§ **What is expected**
With the pictures left out, copy the records below exactly from the first line down to the line holding "这个项目是自动化办公项目", and include that line.
[Information — start]
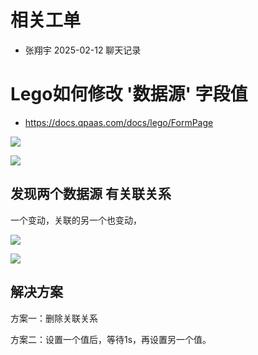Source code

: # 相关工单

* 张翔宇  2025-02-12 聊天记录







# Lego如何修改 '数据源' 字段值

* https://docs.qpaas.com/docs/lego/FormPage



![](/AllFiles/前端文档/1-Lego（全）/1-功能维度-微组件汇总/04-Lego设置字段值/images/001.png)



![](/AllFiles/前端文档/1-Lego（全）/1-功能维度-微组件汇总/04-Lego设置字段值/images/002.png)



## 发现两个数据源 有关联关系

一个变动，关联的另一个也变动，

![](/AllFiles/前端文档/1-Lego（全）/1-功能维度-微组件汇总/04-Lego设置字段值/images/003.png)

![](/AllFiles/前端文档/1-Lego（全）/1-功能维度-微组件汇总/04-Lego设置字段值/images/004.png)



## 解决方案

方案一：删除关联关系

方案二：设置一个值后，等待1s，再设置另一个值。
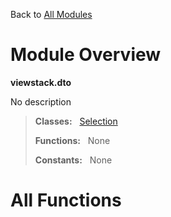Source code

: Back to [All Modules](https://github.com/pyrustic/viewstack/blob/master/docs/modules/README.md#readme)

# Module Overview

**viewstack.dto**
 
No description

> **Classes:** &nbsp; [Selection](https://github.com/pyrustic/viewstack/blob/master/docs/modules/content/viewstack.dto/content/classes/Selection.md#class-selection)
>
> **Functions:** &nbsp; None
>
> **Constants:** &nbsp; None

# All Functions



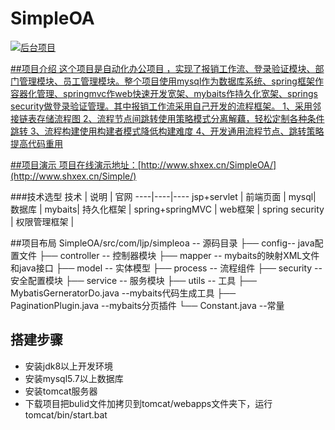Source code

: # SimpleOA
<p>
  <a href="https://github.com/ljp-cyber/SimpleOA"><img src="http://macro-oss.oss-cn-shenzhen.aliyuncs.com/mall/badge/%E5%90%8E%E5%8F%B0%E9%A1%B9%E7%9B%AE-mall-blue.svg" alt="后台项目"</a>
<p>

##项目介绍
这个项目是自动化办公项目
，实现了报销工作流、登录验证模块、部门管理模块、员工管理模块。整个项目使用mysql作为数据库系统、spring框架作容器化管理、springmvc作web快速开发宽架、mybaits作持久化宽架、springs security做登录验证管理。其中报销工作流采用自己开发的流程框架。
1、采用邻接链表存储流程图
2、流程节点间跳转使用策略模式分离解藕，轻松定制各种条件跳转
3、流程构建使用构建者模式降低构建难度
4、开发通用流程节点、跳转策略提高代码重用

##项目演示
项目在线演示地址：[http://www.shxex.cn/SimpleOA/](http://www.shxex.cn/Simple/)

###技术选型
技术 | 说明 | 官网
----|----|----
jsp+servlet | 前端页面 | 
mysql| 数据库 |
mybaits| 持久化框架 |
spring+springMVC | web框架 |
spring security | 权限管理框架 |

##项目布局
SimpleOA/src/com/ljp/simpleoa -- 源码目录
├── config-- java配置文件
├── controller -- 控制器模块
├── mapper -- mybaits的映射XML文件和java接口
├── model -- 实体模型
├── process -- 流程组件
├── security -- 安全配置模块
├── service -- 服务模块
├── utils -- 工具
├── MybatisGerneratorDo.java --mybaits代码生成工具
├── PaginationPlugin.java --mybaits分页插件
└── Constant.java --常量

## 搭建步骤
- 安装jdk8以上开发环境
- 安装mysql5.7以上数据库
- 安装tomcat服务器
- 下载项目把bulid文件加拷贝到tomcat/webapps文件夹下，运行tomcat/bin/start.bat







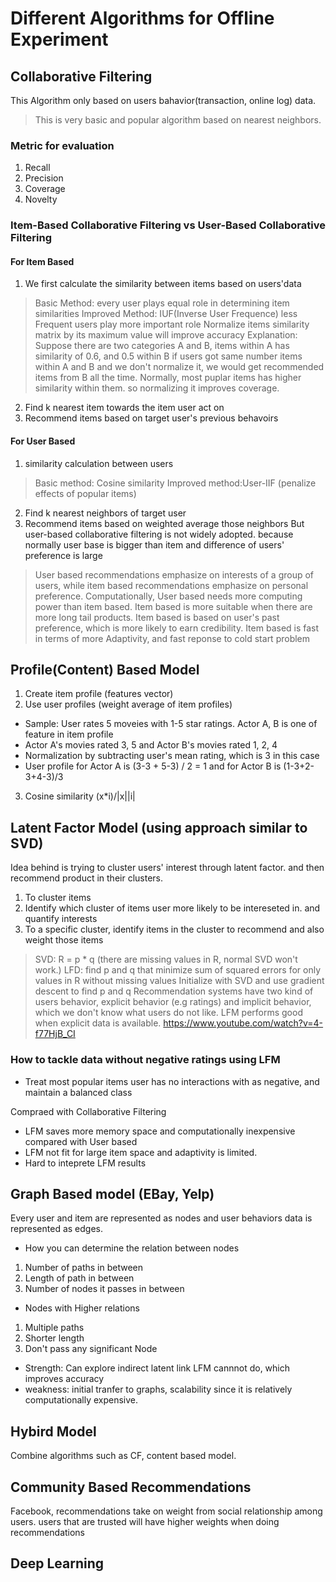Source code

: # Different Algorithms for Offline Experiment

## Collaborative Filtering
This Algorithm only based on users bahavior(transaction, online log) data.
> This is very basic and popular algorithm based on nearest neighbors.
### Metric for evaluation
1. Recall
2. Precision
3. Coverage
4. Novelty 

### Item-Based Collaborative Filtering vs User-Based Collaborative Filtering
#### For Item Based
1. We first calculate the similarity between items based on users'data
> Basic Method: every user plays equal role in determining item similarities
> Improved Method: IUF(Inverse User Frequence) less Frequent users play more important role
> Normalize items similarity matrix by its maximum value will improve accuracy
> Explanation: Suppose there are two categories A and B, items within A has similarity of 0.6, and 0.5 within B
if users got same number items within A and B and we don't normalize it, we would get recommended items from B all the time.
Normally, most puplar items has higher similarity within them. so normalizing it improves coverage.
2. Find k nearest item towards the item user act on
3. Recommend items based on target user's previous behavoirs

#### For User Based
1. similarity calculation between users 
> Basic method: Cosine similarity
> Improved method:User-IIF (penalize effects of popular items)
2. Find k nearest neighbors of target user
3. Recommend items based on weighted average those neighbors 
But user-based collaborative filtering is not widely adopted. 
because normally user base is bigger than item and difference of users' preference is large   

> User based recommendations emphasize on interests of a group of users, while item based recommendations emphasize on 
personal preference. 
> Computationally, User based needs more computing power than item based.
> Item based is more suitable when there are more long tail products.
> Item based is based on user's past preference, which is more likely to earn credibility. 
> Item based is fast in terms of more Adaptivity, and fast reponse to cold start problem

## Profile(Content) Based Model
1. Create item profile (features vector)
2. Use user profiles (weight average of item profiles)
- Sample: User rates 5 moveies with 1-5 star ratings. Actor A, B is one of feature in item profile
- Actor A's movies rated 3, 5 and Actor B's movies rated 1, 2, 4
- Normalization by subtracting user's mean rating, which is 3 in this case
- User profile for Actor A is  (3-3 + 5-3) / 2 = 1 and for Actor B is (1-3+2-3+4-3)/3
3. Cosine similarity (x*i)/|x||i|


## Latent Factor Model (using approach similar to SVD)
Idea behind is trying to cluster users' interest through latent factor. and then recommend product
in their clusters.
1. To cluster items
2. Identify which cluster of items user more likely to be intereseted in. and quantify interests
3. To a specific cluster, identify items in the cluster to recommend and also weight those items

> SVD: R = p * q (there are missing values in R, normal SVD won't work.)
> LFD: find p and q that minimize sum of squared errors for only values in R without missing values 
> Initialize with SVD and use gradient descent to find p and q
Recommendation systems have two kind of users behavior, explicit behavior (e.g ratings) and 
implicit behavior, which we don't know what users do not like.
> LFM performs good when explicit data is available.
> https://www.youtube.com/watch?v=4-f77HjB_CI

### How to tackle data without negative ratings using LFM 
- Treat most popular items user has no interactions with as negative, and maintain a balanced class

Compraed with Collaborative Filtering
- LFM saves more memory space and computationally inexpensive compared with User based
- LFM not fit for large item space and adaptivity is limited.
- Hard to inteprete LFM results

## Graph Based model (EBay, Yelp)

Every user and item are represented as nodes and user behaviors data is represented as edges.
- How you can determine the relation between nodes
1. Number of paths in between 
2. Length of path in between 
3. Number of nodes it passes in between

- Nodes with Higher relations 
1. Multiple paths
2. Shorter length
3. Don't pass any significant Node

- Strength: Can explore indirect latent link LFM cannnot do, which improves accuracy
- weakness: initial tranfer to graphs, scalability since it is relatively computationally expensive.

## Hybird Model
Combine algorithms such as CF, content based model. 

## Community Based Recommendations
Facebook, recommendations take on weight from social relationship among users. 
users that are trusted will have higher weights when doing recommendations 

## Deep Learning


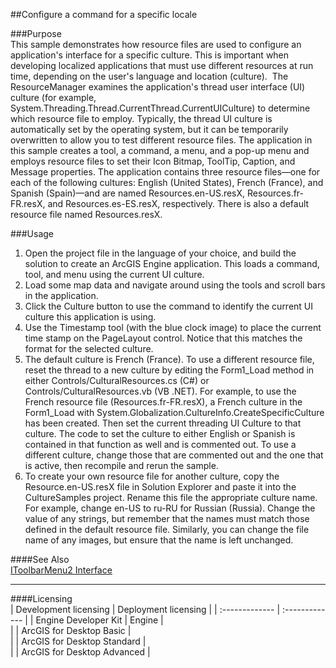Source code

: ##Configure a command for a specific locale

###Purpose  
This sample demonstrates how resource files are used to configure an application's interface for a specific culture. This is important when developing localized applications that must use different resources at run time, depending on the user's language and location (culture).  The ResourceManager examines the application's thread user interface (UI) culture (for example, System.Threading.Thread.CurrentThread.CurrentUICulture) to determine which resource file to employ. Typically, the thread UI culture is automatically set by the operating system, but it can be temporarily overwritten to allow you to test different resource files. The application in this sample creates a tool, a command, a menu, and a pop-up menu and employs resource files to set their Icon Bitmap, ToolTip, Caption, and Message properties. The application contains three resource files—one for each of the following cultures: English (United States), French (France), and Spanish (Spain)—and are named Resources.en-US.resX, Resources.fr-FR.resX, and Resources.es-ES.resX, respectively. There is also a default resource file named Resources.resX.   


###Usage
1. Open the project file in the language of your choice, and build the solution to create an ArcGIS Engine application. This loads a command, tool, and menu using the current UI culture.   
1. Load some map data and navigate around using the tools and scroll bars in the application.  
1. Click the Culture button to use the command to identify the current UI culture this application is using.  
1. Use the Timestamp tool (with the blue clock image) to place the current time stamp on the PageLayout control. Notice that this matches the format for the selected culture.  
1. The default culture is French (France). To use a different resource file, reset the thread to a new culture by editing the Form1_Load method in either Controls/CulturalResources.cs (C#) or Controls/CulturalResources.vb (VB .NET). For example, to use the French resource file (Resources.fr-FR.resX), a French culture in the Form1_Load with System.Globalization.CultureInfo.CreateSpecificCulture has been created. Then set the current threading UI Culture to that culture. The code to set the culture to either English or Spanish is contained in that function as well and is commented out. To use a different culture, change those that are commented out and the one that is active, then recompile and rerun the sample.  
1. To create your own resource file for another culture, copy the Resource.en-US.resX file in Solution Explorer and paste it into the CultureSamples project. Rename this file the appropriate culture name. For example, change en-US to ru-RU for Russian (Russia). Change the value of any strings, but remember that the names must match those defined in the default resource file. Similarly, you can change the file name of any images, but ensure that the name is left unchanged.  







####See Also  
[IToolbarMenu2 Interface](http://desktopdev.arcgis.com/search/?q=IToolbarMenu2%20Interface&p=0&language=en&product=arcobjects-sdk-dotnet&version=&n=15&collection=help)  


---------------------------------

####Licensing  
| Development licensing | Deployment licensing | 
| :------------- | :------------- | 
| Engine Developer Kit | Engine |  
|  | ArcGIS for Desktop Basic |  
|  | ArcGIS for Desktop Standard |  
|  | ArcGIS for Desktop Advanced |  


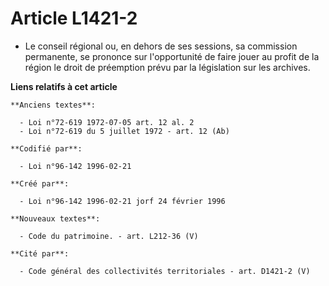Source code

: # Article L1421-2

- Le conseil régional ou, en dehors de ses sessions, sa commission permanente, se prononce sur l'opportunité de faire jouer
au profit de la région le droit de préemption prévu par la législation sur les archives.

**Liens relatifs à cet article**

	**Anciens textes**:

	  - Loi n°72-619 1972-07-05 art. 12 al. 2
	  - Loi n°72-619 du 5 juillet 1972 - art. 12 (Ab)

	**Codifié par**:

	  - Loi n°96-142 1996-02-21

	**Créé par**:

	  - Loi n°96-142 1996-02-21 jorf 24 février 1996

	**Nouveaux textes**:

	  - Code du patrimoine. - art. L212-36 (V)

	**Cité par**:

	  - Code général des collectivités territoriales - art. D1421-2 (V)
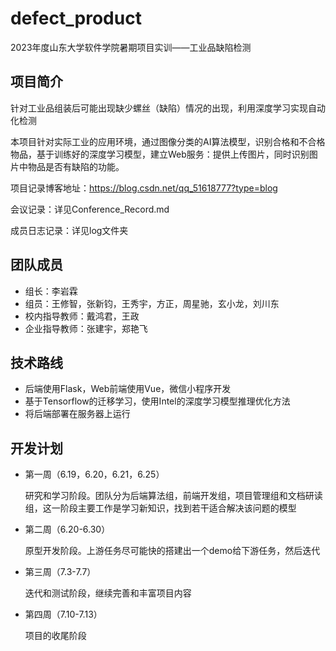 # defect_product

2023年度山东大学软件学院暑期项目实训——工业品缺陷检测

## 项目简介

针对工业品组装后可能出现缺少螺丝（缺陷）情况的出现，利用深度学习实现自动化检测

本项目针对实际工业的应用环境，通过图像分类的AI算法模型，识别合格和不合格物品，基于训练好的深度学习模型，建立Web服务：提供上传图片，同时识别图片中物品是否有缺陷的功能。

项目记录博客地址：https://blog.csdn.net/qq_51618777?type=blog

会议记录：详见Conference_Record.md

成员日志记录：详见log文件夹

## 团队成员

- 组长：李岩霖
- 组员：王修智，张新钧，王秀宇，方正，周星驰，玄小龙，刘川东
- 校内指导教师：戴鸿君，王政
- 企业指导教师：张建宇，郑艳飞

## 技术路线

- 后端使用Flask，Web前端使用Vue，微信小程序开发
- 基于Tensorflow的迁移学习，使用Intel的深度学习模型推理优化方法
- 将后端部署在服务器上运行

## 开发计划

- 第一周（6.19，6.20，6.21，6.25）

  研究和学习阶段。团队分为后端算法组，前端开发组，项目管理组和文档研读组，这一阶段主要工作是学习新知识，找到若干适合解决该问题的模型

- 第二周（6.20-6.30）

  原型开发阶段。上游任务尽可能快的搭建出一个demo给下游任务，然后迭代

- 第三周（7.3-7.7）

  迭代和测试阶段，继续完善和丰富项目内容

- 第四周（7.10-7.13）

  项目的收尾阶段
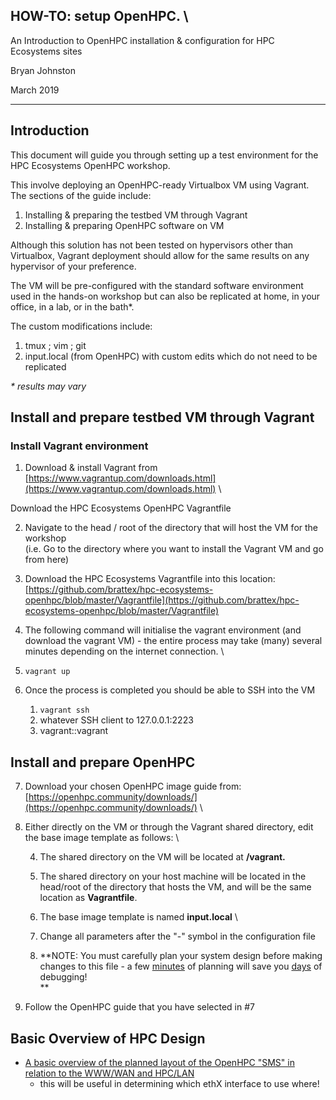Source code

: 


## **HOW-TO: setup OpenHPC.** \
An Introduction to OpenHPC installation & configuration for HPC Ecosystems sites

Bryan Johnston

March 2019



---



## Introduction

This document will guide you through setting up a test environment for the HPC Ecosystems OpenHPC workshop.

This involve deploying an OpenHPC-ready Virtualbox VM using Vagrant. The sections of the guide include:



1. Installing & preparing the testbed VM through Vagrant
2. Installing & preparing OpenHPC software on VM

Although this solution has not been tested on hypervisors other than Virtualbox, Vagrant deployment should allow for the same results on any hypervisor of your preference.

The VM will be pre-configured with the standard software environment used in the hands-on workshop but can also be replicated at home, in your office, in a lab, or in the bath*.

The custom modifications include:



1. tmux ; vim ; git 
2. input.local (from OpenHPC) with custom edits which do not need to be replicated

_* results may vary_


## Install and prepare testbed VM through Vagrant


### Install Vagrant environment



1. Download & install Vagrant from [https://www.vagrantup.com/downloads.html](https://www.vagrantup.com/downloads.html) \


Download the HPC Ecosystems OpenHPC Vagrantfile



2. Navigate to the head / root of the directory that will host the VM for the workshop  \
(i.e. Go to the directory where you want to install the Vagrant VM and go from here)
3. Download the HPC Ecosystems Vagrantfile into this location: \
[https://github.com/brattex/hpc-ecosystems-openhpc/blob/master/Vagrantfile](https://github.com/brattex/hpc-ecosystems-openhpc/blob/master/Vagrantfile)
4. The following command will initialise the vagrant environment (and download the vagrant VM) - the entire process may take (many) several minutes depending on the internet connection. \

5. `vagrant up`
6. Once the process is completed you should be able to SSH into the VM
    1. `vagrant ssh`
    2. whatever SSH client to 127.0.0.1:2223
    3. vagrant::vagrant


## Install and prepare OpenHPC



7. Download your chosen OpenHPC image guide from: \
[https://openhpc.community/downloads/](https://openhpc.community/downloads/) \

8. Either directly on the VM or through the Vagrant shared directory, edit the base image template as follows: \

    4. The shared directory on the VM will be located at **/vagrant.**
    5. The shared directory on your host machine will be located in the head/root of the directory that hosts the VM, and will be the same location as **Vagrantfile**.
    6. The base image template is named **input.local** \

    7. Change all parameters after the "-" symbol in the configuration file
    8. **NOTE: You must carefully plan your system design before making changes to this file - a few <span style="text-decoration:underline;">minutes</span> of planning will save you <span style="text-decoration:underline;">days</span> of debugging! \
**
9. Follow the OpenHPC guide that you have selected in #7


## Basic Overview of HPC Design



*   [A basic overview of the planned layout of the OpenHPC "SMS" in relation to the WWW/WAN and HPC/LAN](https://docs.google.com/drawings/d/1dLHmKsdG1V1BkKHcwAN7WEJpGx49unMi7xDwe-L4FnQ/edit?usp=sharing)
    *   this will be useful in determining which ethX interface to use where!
[Information — finish]
§ **Completed exercise**
Source code

: # 相关工单

* 张翔宇  2025-02-12 聊天记录







# Lego如何修改 '数据源' 字段值

* https://docs.qpaas.com/docs/lego/FormPage



![](/AllFiles/前端文档/1-Lego（全）/1-功能维度-微组件汇总/04-Lego设置字段值/images/001.png)



![](/AllFiles/前端文档/1-Lego（全）/1-功能维度-微组件汇总/04-Lego设置字段值/images/002.png)



## 发现两个数据源 有关联关系

一个变动，关联的另一个也变动，

![](/AllFiles/前端文档/1-Lego（全）/1-功能维度-微组件汇总/04-Lego设置字段值/images/003.png)

![](/AllFiles/前端文档/1-Lego（全）/1-功能维度-微组件汇总/04-Lego设置字段值/images/004.png)



## 解决方案

方案一：删除关联关系

方案二：设置一个值后，等待1s，再设置另一个值。
Source code

: Back to [All Modules](https://github.com/pyrustic/viewstack/blob/master/docs/modules/README.md#readme)

# Module Overview

**viewstack.dto**
 
No description

> **Classes:** &nbsp; [Selection](https://github.com/pyrustic/viewstack/blob/master/docs/modules/content/viewstack.dto/content/classes/Selection.md#class-selection)
>
> **Functions:** &nbsp; None
>
> **Constants:** &nbsp; None

# All Functions



Source code

: # SimpleOA
<p>
  <a href="https://github.com/ljp-cyber/SimpleOA"><img src="http://macro-oss.oss-cn-shenzhen.aliyuncs.com/mall/badge/%E5%90%8E%E5%8F%B0%E9%A1%B9%E7%9B%AE-mall-blue.svg" alt="后台项目"</a>
<p>

##项目介绍
这个项目是自动化办公项目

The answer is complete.